Key Experimental Results¶
Main Results¶
| Method | P-Time R@1 | G-Time R@1 | W-Time R@1 | Avg. |
|---|---|---|---|---|
| BM25 | Baseline | Baseline | Baseline | — |
| DPR | Semantic baseline | Semantic baseline | Semantic baseline | — |
| CTD (ours) | Best | Best | Best | Significant gain |
Ablation Study¶
| Configuration | Performance | Notes |
|---|---|---|
| Semantic only | Baseline | No temporal awareness |
| + Absolute context | Improved | Embeddings carry calendrical position |
| + Relative bias | Further improved | Penalizes temporally distant matches |
| + Multi-positive | Best | Interval-overlap supervision enhances temporal generalization |
Key Findings¶
- Temporal-neighbor confusion is the dominant failure mode of pure semantic retrieval — records from adjacent months with highly similar phrasing are frequently retrieved erroneously.
- CTD yields the most pronounced improvements in scenarios involving temporal-neighbor and adjacent-month confounders.
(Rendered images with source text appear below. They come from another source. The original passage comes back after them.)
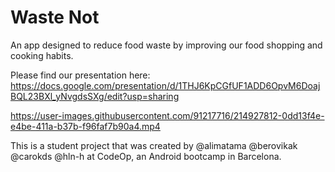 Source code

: # Waste Not

An app designed to reduce food waste by improving our food shopping and cooking habits. 

Please find our presentation here: https://docs.google.com/presentation/d/1THJ6KpCGfUF1ADD6OpvM6DoajBQL23BXl_yNvgdsSXg/edit?usp=sharing

https://user-images.githubusercontent.com/91217716/214927812-0dd13f4e-e4be-411a-b37b-f96faf7b90a4.mp4

This is a student project that was created by @alimatama @berovikak @carokds @hln-h at CodeOp, an Android bootcamp in Barcelona.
- Absolute and relative temporal signals are complementary — each individually improves performance, and their combination yields superior results.
Highlights & Insights¶
- Precise problem formulation: The paper cleanly separates "temporal consistency" from "semantic relevance," revealing the core failure mode of RAG systems on historical texts.
- Fourier calendrical encoding is generalizable to any non-standard temporal system (e.g., the lunisolar calendar, the Islamic calendar, Japanese imperial eras), not limited to the Spring and Autumn Annals.
- Benchmark construction methodology (LLM-assisted proposal + human validation) demonstrates strong transferability to the digital humanities and cultural heritage domains.
Limitations & Future Work¶
- Validation is limited to the Spring and Autumn corpus; generalizability to other annalistic works (e.g., Zizhi Tongjian) remains unexplored.
- Month-level granularity is the finest achievable; day-level temporal information in the Spring and Autumn Annals is too sparse for systematic treatment.
- Retrieval quality is evaluated but the downstream improvement in RAG generation faithfulness is not further verified.
Related Work & Insights¶
- vs. Standard TIR: Standard temporal information retrieval assumes modern timestamps and open retrieval; this paper addresses non-Gregorian fine-grained annalistic texts, posing fundamentally different challenges.
- vs. BM25/DPR: Pure semantic methods systematically fail in the presence of temporal-neighbor confounders.
Rating¶
- Novelty: ⭐⭐⭐⭐⭐ First temporal retrieval benchmark under a non-Gregorian calendar; the problem is highly distinctive.
- Experimental Thoroughness: ⭐⭐⭐⭐ Rigorous benchmark construction with comprehensive ablation studies.
- Writing Quality: ⭐⭐⭐⭐⭐ Historical background and technical methodology are integrated exceptionally well.
- Value: ⭐⭐⭐⭐ Offers unique contributions to digital humanities and historical RAG.